The company and labor union are under talks to shape up the detailed action plan, following the unionists’ recent consent to having half of the workforce on rotating unpaid leave, officials said Thursday.

The plausible scenario is to divide the workers according to their current double-shift system. While one group takes unpaid leave for a month, the other group is to keep the plant in operation, and the two will take turns in the following month.

In the case of office workers, the system is likely to work in a triple-shift system, with each group taking a month off and then working for two consecutive months.

While details are yet to be confirmed, the partial unpaid leave system is slated to start July 1.

“We expect little impact on our production capacity, especially as we plan to deploy some of our workforce dedicated to less popular models to flagship model manufacturing lines,” an official said.

The financially troubled carmaker currently produces around 8,000 units per month, focusing on sport utility vehicle Rexton.

The company is also exerting all efforts into launching its first all-electric vehicle E100, scheduled to hit the European market next month and the domestic market next year.
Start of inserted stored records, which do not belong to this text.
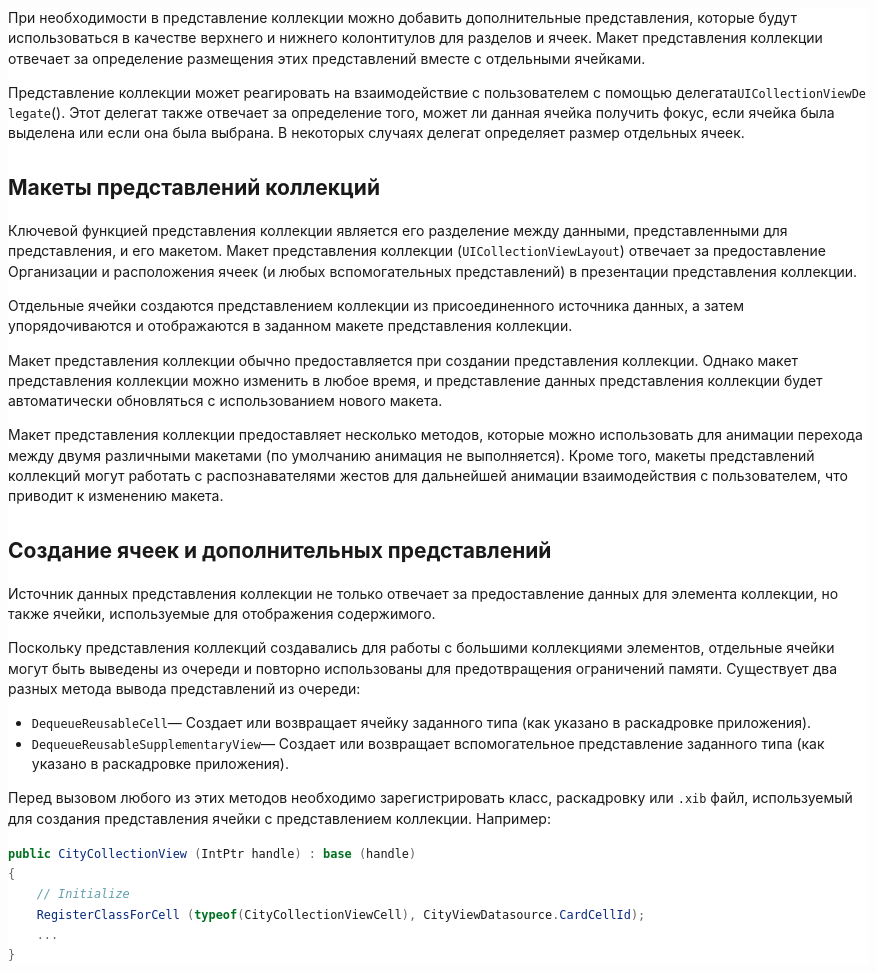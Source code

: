 При необходимости в представление коллекции можно добавить дополнительные представления, которые будут использоваться в качестве верхнего и нижнего колонтитулов для разделов и ячеек. Макет представления коллекции отвечает за определение размещения этих представлений вместе с отдельными ячейками.

Представление коллекции может реагировать на взаимодействие с пользователем с помощью делегата`UICollectionViewDelegate`(). Этот делегат также отвечает за определение того, может ли данная ячейка получить фокус, если ячейка была выделена или если она была выбрана. В некоторых случаях делегат определяет размер отдельных ячеек.

<a name="Collection-View-Layouts" />

## <a name="collection-view-layouts"></a>Макеты представлений коллекций

Ключевой функцией представления коллекции является его разделение между данными, представленными для представления, и его макетом. Макет представления коллекции (`UICollectionViewLayout`) отвечает за предоставление Организации и расположения ячеек (и любых вспомогательных представлений) в презентации представления коллекции.

Отдельные ячейки создаются представлением коллекции из присоединенного источника данных, а затем упорядочиваются и отображаются в заданном макете представления коллекции.

Макет представления коллекции обычно предоставляется при создании представления коллекции. Однако макет представления коллекции можно изменить в любое время, и представление данных представления коллекции будет автоматически обновляться с использованием нового макета.

Макет представления коллекции предоставляет несколько методов, которые можно использовать для анимации перехода между двумя различными макетами (по умолчанию анимация не выполняется). Кроме того, макеты представлений коллекций могут работать с распознавателями жестов для дальнейшей анимации взаимодействия с пользователем, что приводит к изменению макета.

<a name="Creating-Cells-and-Supplementary-Views" />

## <a name="creating-cells-and-supplementary-views"></a>Создание ячеек и дополнительных представлений

Источник данных представления коллекции не только отвечает за предоставление данных для элемента коллекции, но также ячейки, используемые для отображения содержимого.

Поскольку представления коллекций создавались для работы с большими коллекциями элементов, отдельные ячейки могут быть выведены из очереди и повторно использованы для предотвращения ограничений памяти. Существует два разных метода вывода представлений из очереди:

- `DequeueReusableCell`— Создает или возвращает ячейку заданного типа (как указано в раскадровке приложения).
- `DequeueReusableSupplementaryView`— Создает или возвращает вспомогательное представление заданного типа (как указано в раскадровке приложения).

Перед вызовом любого из этих методов необходимо зарегистрировать класс, раскадровку или `.xib` файл, используемый для создания представления ячейки с представлением коллекции. Например:

```csharp
public CityCollectionView (IntPtr handle) : base (handle)
{
    // Initialize
    RegisterClassForCell (typeof(CityCollectionViewCell), CityViewDatasource.CardCellId);
    ...
}
```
“The company will reorganize the combustion engine-focused lineup into an environment-friendly lineup through strategic partnerships with global leading companies in order to survive in the new era of future mobility,” court-appointed manager Chung Yong-won said in the statement.

Earlier this week, the union voted on a self-restructuring scheme in which factory workers are to take unpaid leave on a rotating turn. Of the 3,224 unionized members, 1,681, or 52.1 percent, voted in approval of the pain-sharing plan, the company announced Tuesday.

They also agreed that 17 percent of current workers are to be eligible for retirement in the next five years and 45 percent in the next 10 years.

The pay cut and suspension of welfare benefits will be extended to June 2023 and senior executives vowed to return an additional 20 percent of their annual salary, which will have a total pay cut effect of 40 percent.

Most of all, unionists promised to stage no strike in the upcoming years, fully cooperating with the self-rescue road map, while the company sells further assets to raise funds.

The automaker filed for court receivership late last year, as it failed to secure approval for the rollover of 165 billion won ($148 million) worth of loans from creditors.

This is the second time for the SUV-focused car manufacturer to face court receivership. It underwent the same process in 2009 and was relieved in 2011 following its acquisition by Mahindra.

In 2009, the company was pushed to let go of 2,600 employees, which accounted for around 36 percent of the entire workforce. The mass layoffs triggered an extensive management-labor dispute, involving special police squad intervention and arrests of key unionists.

Under Korea’s corporate legal system, court receivership is a step short of bankruptcy, in which the court may decide whether and how to revive the company.